▶ Instructions for the task: Where does the word "geocode" occur in the data below? Copy each line that holds it.

━━ Provided entries

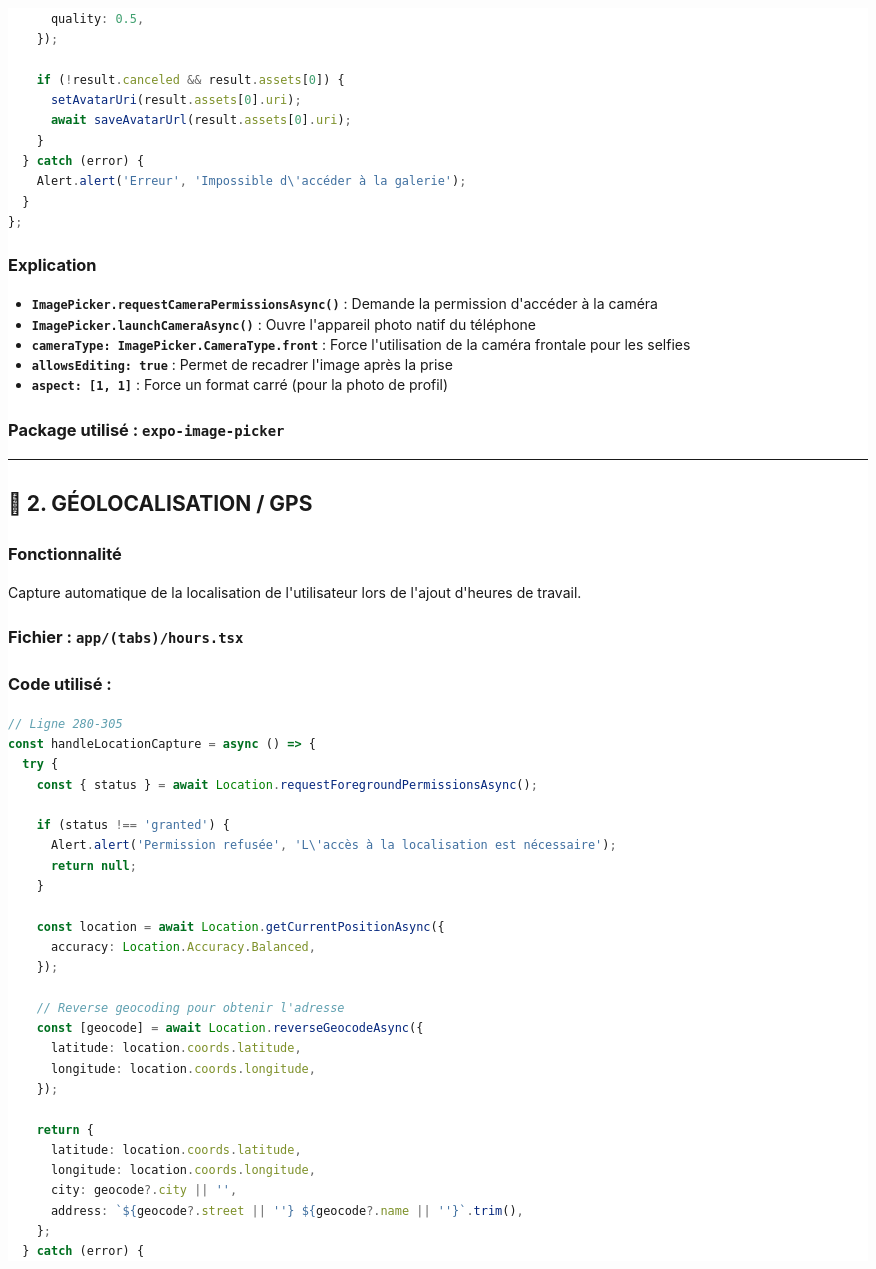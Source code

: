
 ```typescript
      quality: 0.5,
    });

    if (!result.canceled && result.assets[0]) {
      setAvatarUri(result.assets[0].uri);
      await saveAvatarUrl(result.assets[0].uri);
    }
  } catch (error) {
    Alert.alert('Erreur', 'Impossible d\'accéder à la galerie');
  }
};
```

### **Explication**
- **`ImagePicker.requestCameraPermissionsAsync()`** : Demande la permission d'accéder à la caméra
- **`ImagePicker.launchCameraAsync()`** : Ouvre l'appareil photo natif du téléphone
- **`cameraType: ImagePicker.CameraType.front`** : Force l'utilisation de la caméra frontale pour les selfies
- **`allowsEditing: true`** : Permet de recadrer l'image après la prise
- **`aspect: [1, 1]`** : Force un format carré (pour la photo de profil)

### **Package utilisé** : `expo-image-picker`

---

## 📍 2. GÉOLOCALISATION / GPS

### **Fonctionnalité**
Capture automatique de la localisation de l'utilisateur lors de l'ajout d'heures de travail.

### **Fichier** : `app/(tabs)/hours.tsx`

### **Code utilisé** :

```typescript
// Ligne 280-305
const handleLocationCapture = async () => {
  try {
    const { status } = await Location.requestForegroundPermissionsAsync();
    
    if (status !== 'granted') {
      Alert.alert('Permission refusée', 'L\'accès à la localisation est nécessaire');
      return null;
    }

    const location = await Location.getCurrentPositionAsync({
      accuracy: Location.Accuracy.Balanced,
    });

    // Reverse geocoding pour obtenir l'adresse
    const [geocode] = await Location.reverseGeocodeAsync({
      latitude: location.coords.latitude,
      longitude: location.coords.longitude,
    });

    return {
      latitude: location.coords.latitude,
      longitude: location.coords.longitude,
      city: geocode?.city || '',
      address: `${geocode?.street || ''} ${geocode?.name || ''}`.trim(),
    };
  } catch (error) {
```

━━━━
━━ Provided entries

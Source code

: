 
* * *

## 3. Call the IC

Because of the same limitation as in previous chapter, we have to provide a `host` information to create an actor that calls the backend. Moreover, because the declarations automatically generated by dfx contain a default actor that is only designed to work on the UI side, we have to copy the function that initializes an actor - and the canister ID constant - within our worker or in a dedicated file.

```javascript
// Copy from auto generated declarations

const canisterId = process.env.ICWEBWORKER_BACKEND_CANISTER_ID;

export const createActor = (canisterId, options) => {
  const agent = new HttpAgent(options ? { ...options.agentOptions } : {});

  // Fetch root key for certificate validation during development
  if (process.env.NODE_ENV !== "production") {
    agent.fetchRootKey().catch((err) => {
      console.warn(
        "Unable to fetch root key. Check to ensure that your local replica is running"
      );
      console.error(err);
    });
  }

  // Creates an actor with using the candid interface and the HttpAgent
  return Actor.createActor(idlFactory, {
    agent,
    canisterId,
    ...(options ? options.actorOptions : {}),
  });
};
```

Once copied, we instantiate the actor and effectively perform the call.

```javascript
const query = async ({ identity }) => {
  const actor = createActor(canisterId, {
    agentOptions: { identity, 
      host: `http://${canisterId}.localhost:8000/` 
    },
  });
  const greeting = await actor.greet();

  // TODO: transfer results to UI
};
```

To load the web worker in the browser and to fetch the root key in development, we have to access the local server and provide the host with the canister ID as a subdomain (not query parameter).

━━━━

▶ Solution for this task:
    const [geocode] = await Location.reverseGeocodeAsync({
      city: geocode?.city || '',
      address: `${geocode?.street || ''} ${geocode?.name || ''}`.trim(),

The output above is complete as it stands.